トランプ大統領が「壁を作る!」と言い出したり、麻薬戦争の最前線だったりと、何かと話題になることの多いアメリカとメキシコの国境線。広大な砂漠が広がるこのエリアを舞台にした、シャープなスリラーが/『ノー・エスケープ 自由への国境」である。


『ゼロ・グラビティ』監督の息子が撮った砂漠スリラー


監督はホナス・キュアロン。『ゼロ・グラビティ』や『トゥモロー・ワールド』で知られるアルフォンソ・キュアロンを父に持ち、監督の他にも脚本、プロデュース、編集、俳優までこなす器用な人である。なんでもこの『ノー・エスケープ』の脚本を父アルフォンソに見せたところ「おれもこういう映画撮りたい!」と言い出したので、砂漠を宇宙に置き換えて『ゼロ・グラビティ』を撮ったんだそうで、言われてみればこの2作品のドライなテイストはなんだか似通っている。

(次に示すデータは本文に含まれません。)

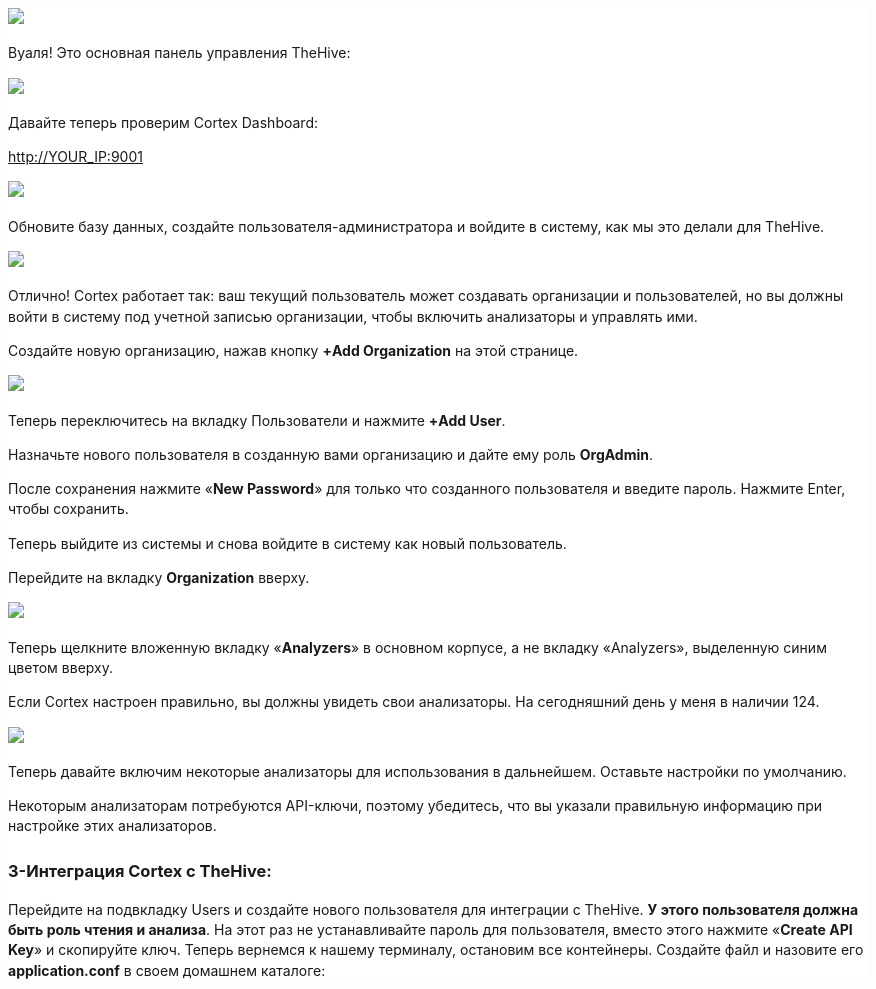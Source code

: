 ![](https://habrastorage.org/webt/bw/kw/-u/bwkw-ungbmmvgqm_rypmcar2pfu.png)

Вуаля! Это основная панель управления TheHive:

![](https://habrastorage.org/webt/c7/xv/qi/c7xvqianywyg51qodu4kmlnmyyc.png)

Давайте теперь проверим Cortex Dashboard:

[http://YOUR_IP:9001](http://your_ip:9001/)

![](https://habrastorage.org/webt/jr/cj/z-/jrcjz-ajpc-pwnmexx7xvavvl8o.png)

Обновите базу данных, создайте пользователя-администратора и войдите в систему, как мы это делали для TheHive.

![](https://habrastorage.org/webt/9y/3e/lf/9y3elfobiya5kdloslkwq4jdmqu.png)

Отлично! Cortex работает так: ваш текущий пользователь может создавать организации и пользователей, но вы должны войти в систему под учетной записью организации, чтобы включить анализаторы и управлять ими.

Создайте новую организацию, нажав кнопку **+Add Organization** на этой странице.

![](https://habrastorage.org/webt/fa/bu/2w/fabu2wlc_u45vj_zu_v5lcalgto.png)
 

Теперь переключитесь на вкладку Пользователи и нажмите **+Add User**.

Назначьте нового пользователя в созданную вами организацию и дайте ему роль **OrgAdmin**.

После сохранения нажмите «**New Password**» для только что созданного пользователя и введите пароль. Нажмите Enter, чтобы сохранить.

Теперь выйдите из системы и снова войдите в систему как новый пользователь.

Перейдите на вкладку **Organization** вверху.

![](https://habrastorage.org/webt/bn/2_/wr/bn2_wryjgjimxidbizkpvxabqgu.png)

Теперь щелкните вложенную вкладку «**Analyzers**» в основном корпусе, а не вкладку «Analyzers», выделенную синим цветом вверху.

Если Cortex настроен правильно, вы должны увидеть свои анализаторы. На сегодняшний день у меня в наличии 124.

![](https://habrastorage.org/webt/pb/qx/-p/pbqx-prqtjarswgbrhoh6dwwdpi.png)

Теперь давайте включим некоторые анализаторы для использования в дальнейшем. Оставьте настройки по умолчанию.

Некоторым анализаторам потребуются API-ключи, поэтому убедитесь, что вы указали правильную информацию при настройке этих анализаторов.

### 3-Интеграция Cortex с TheHive:

Перейдите на подвкладку Users и создайте нового пользователя для интеграции с TheHive. **У этого пользователя должна быть роль чтения и анализа**. На этот раз не устанавливайте пароль для пользователя, вместо этого нажмите «**Create API Key**» и скопируйте ключ. Теперь вернемся к нашему терминалу, остановим все контейнеры. Создайте файл и назовите его **application.conf** в своем домашнем каталоге:
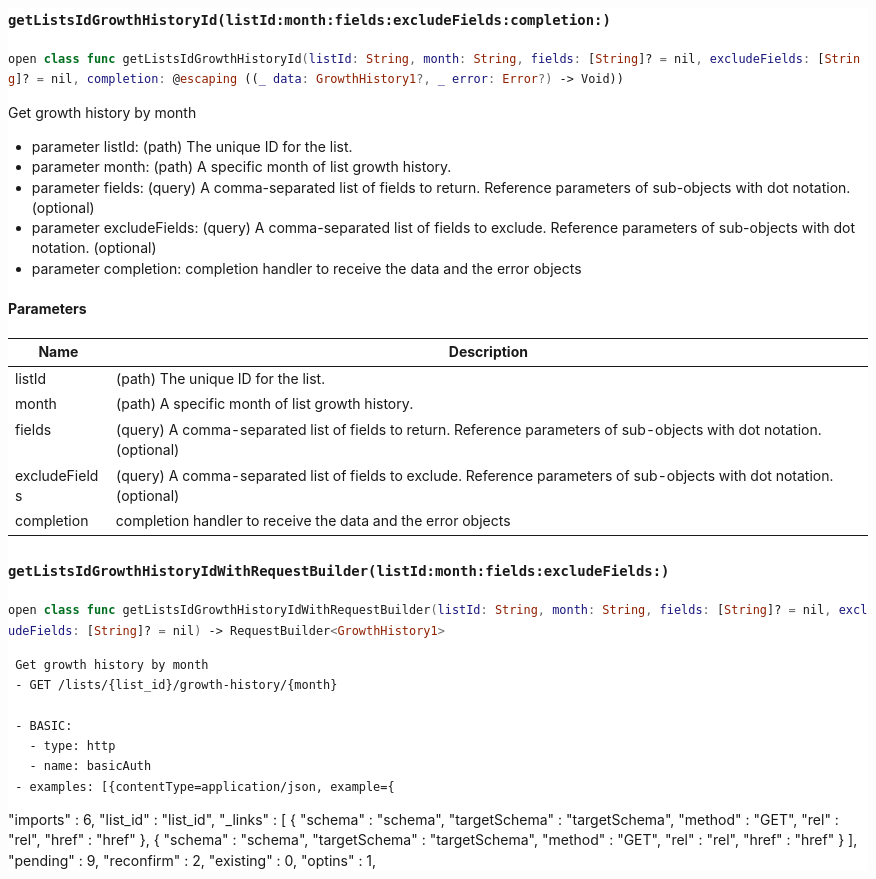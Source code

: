 ### `getListsIdGrowthHistoryId(listId:month:fields:excludeFields:completion:)`

```swift
open class func getListsIdGrowthHistoryId(listId: String, month: String, fields: [String]? = nil, excludeFields: [String]? = nil, completion: @escaping ((_ data: GrowthHistory1?, _ error: Error?) -> Void))
```

Get growth history by month

- parameter listId: (path) The unique ID for the list.
- parameter month: (path) A specific month of list growth history.
- parameter fields: (query) A comma-separated list of fields to return. Reference parameters of sub-objects with dot notation. (optional)
- parameter excludeFields: (query) A comma-separated list of fields to exclude. Reference parameters of sub-objects with dot notation. (optional)
- parameter completion: completion handler to receive the data and the error objects

#### Parameters

| Name | Description |
| ---- | ----------- |
| listId | (path) The unique ID for the list. |
| month | (path) A specific month of list growth history. |
| fields | (query) A comma-separated list of fields to return. Reference parameters of sub-objects with dot notation. (optional) |
| excludeFields | (query) A comma-separated list of fields to exclude. Reference parameters of sub-objects with dot notation. (optional) |
| completion | completion handler to receive the data and the error objects |

### `getListsIdGrowthHistoryIdWithRequestBuilder(listId:month:fields:excludeFields:)`

```swift
open class func getListsIdGrowthHistoryIdWithRequestBuilder(listId: String, month: String, fields: [String]? = nil, excludeFields: [String]? = nil) -> RequestBuilder<GrowthHistory1>
```

     Get growth history by month
     - GET /lists/{list_id}/growth-history/{month}

     - BASIC:
       - type: http
       - name: basicAuth
     - examples: [{contentType=application/json, example={
  "imports" : 6,
  "list_id" : "list_id",
  "_links" : [ {
    "schema" : "schema",
    "targetSchema" : "targetSchema",
    "method" : "GET",
    "rel" : "rel",
    "href" : "href"
  }, {
    "schema" : "schema",
    "targetSchema" : "targetSchema",
    "method" : "GET",
    "rel" : "rel",
    "href" : "href"
  } ],
  "pending" : 9,
  "reconfirm" : 2,
  "existing" : 0,
  "optins" : 1,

舞台は現代のアメリカとメキシコの国境付近。アメリカ国内に住む息子に会うため、自動車修理工のモイセスは他の15人の移民とともに不法入国を試みる。だが、乗っていたトラックがエンストし、砂漠を徒歩で移動しての入国を強いられることに。国境のフェンスをなんとか超えたはいいものの、アメリカ側の砂漠には差別主義者の一人のハンターが兎狩りに来ていた。国境を超える移民に容赦なく銃撃を浴びせるハンター。武器も持たず、なすすべなく射殺される不法移民たち。果たしてモイセスは執拗な追跡を振り切ることができるのか! というストーリー。至って単純である。

メキシコの不法移民を題材にした映画……と聞くとなんだか社会派で小難しそうな雰囲気がある。しかし本作にはそういった雰囲気はほぼ無し。何を考えてるのかわからないアメリカ人ハンターと、事情を抱えた不法移民たちが砂漠のど真ん中で追いつ追われつする様子はほとんどスリラー映画。なんせ不法移民たちには武器もなければ通信手段も食料も移動手段もない。その状況下で銃を持ち犬を連れたハンターに追われる様子は、さながら『エイリアン』(あくまで一作目)のような手触りがある。

真の主役は「砂漠」という密室


この映画の原題は『DESIERTO』。スペイン語で「砂漠」という意味の単語である。『ゼロ・グラビティ』の原題が『Gravity』でまさに映画の最後の最後に立ち上がってくる主題だったことも考え合わせると、やはりこの映画が「砂漠」と名付けられていることには意味があるように思える。というのも、この映画における砂漠は密室スリラー映画における密室の役割を果たしているのだ。

前述のように、主人公であるメキシコ人移民のモイセスには通信手段も食料も武器もない。ここまで手元に何もないと、砂漠というのは広大な密室と同じである。どこにも行けるけど、人間の脚ではどこに行っても変わらないのだ。

それを印象付けるかのように、『ノー・エスケープ』ではやたらと引いたアングルが多様される。地平線まで含めて画角に入るように調整され、人間が移動しているのは点くらいにしか映っていないカットも多い。主人公たちが必死に走っているのに、それをものすごく遠いところから撮る。「砂漠が七分に、人が三分!」というくらい、砂漠ばっかり映るのだ。

『ゼロ・グラビティ』で最後に立ち上がってくる主題が「重力」だったように、この映画でも最終的に印象に残るのは極限の密室である砂漠だ。不法移民がどうとかハンターがどうとか、バカみたいに平らな砂漠の映像を遠景でず〜っと見ているとなんだかアホくさくなってくるのである。だいたい国境と言ったところで、劇中で出てくるのは砂漠のど真ん中に張られた有刺鉄線の貧相な柵だけだ。この映画は、移民やハンターが必死に逃げたり追ったりしていること自体がバカバカしく見えてくるように作られているように思う。

というわけで、あくまでスピーディーなスリラー映画の体裁を保ちつつも、舞台である砂漠を主役並みに扱うことで現実の問題への鋭い批評性を得たのがこの『ノー・エスケープ』ということができそうだ。ちょっと捻りの効いた映画を見たい人にはぜひおすすめしたい。